• [INPUT FOR THIS TASK]
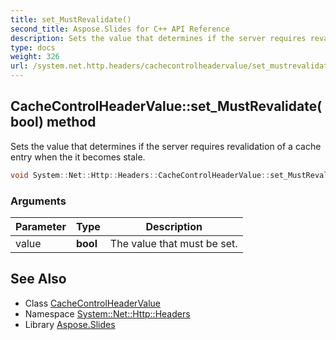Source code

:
 ```yaml
---
title: set_MustRevalidate()
second_title: Aspose.Slides for C++ API Reference
description: Sets the value that determines if the server requires revalidation of a cache entry when the it becomes stale.
type: docs
weight: 326
url: /system.net.http.headers/cachecontrolheadervalue/set_mustrevalidate/
---
```

## CacheControlHeaderValue::set_MustRevalidate(bool) method


Sets the value that determines if the server requires revalidation of a cache entry when the it becomes stale.

```cpp
void System::Net::Http::Headers::CacheControlHeaderValue::set_MustRevalidate(bool value)
```


### Arguments

| Parameter | Type | Description |
| --- | --- | --- |
| value | **bool** | The value that must be set. |

## See Also

* Class [CacheControlHeaderValue](../)
* Namespace [System::Net::Http::Headers](../../)
* Library [Aspose.Slides](../../../)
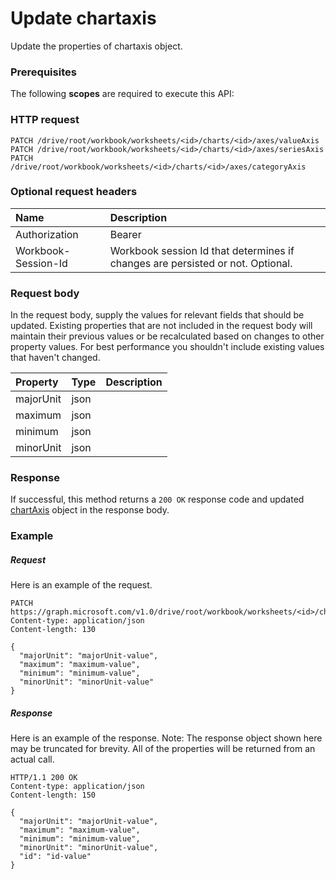 # Update chartaxis

Update the properties of chartaxis object.
### Prerequisites
The following **scopes** are required to execute this API: 
### HTTP request
<!-- { "blockType": "ignored" } -->
```http
PATCH /drive/root/workbook/worksheets/<id>/charts/<id>/axes/valueAxis
PATCH /drive/root/workbook/worksheets/<id>/charts/<id>/axes/seriesAxis
PATCH /drive/root/workbook/worksheets/<id>/charts/<id>/axes/categoryAxis
```
### Optional request headers
| Name       | Description|
|:-----------|:-----------|
| Authorization  | Bearer <code>|
| Workbook-Session-Id  | Workbook session Id that determines if changes are persisted or not. Optional.|

### Request body
In the request body, supply the values for relevant fields that should be updated. Existing properties that are not included in the request body will maintain their previous values or be recalculated based on changes to other property values. For best performance you shouldn't include existing values that haven't changed.

| Property	   | Type	|Description|
|:---------------|:--------|:----------|
|majorUnit|json||
|maximum|json||
|minimum|json||
|minorUnit|json||

### Response
If successful, this method returns a `200 OK` response code and updated [chartAxis](../resources/chartaxis.md) object in the response body.
### Example
##### Request
Here is an example of the request.
<!-- {
  "blockType": "request",
  "name": "update_chartaxis"
}-->
```http
PATCH https://graph.microsoft.com/v1.0/drive/root/workbook/worksheets/<id>/charts/<id>/axes/valueAxis
Content-type: application/json
Content-length: 130

{
  "majorUnit": "majorUnit-value",
  "maximum": "maximum-value",
  "minimum": "minimum-value",
  "minorUnit": "minorUnit-value"
}
```
##### Response
Here is an example of the response. Note: The response object shown here may be truncated for brevity. All of the properties will be returned from an actual call.
<!-- {
  "blockType": "response",
  "truncated": true,
  "@odata.type": "microsoft.graph.chartAxis"
} -->
```http
HTTP/1.1 200 OK
Content-type: application/json
Content-length: 150

{
  "majorUnit": "majorUnit-value",
  "maximum": "maximum-value",
  "minimum": "minimum-value",
  "minorUnit": "minorUnit-value",
  "id": "id-value"
}
```

<!-- uuid: 8fcb5dbc-d5aa-4681-8e31-b001d5168d79
2015-10-25 14:57:30 UTC -->
<!-- {
  "type": "#page.annotation",
  "description": "Update chartaxis",
  "keywords": "",
  "section": "documentation",
  "tocPath": ""
}-->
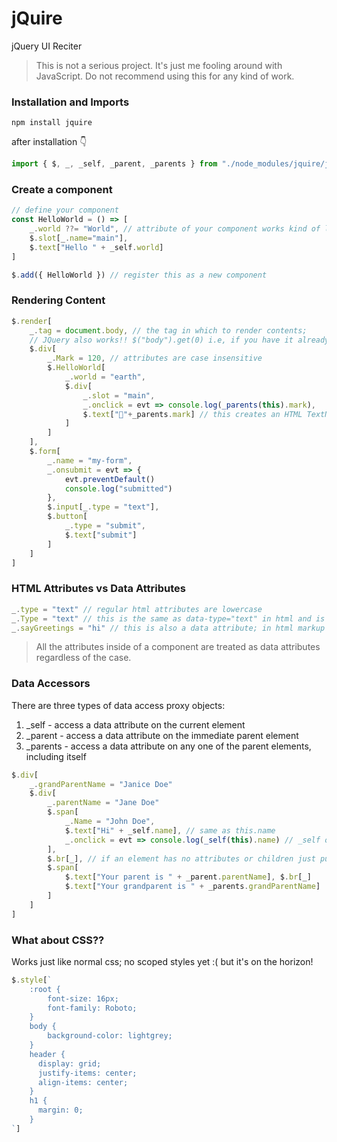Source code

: # jQuire
jQuery UI Reciter

> This is not a serious project. It's just me fooling around with JavaScript.
> Do not recommend using this for any kind of work.

### Installation and Imports
```
npm install jquire
```
after installation 👇
```javascript
import { $, _, _self, _parent, _parents } from "./node_modules/jquire/jquire.min.js"
```

### Create a component
```javascript
// define your component
const HelloWorld = () => [
    _.world ??= "World", // attribute of your component works kind of like props in react
    $.slot[_.name="main"],
    $.text["Hello " + _self.world]
]

$.add({ HelloWorld }) // register this as a new component
```

### Rendering Content
```javascript
$.render[
    _.tag = document.body, // the tag in which to render contents;
    // JQuery also works!! $("body").get(0) i.e, if you have it already.
    $.div[
        _.Mark = 120, // attributes are case insensitive
        $.HelloWorld[
            _.world = "earth",
            $.div[
                _.slot = "main",
                _.onclick = evt => console.log(_parents(this).mark),
                $.text["🎉"+_parents.mark] // this creates an HTML TextNode
            ]
        ]
    ],
    $.form[
        _.name = "my-form",
        _.onsubmit = evt => {
            evt.preventDefault()
            console.log("submitted")
        },
        $.input[_.type = "text"],
        $.button[
            _.type = "submit",
            $.text["submit"]
        ]
    ]
]
```

### HTML Attributes vs Data Attributes
```javascript
_.type = "text" // regular html attributes are lowercase
_.Type = "text" // this is the same as data-type="text" in html and is called a data attribute
_.sayGreetings = "hi" // this is also a data attribute; in html markup it would be data-say-greetings
```
> All the attributes inside of a component are treated as data attributes regardless of the case.

### Data Accessors
There are three types of data access proxy objects:

1. _self - access a data attribute on the current element
2. _parent - access a data attribute on the immediate parent element
3. _parents - access a data attribute on any one of the parent elements, including itself

```javascript
$.div[
    _.grandParentName = "Janice Doe"
    $.div[
        _.parentName = "Jane Doe"
        $.span[
            _.Name = "John Doe",
            $.text["Hi" + _self.name], // same as this.name
            _.onclick = evt => console.log(_self(this).name) // _self ond other data access proxies need a context when called inside of a function.
        ],
        $.br[_], // if an element has no attributes or children just put an underscore, otherwise it causes a JavaScript syntax error :(
        $.span[
            $.text["Your parent is " + _parent.parentName], $.br[_]
            $.text["Your grandparent is " + _parents.grandParentName]
        ]
    ]
]
```

### What about CSS??
Works just like normal css; no scoped styles yet :( but it's on the horizon!
```javascript
$.style[`
    :root {
        font-size: 16px;
        font-family: Roboto;
    }
    body {
        background-color: lightgrey;
    }
    header {
      display: grid;
      justify-items: center;
      align-items: center;
    }
    h1 {
      margin: 0;
    }
`]
```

• [YOUR GOAL] Could you return exactly the lines above from the line with "### Example" to the line with "##### Response", both included, and nothing else?

• [YOUR RESPONSE]
### Example
##### Request
Here is an example of the request.
<!-- {
  "blockType": "request",
  "name": "update_chartaxis"
}-->
```http
PATCH https://graph.microsoft.com/v1.0/drive/root/workbook/worksheets/<id>/charts/<id>/axes/valueAxis
Content-type: application/json
Content-length: 130

{
  "majorUnit": "majorUnit-value",
  "maximum": "maximum-value",
  "minimum": "minimum-value",
  "minorUnit": "minorUnit-value"
}
```
##### Response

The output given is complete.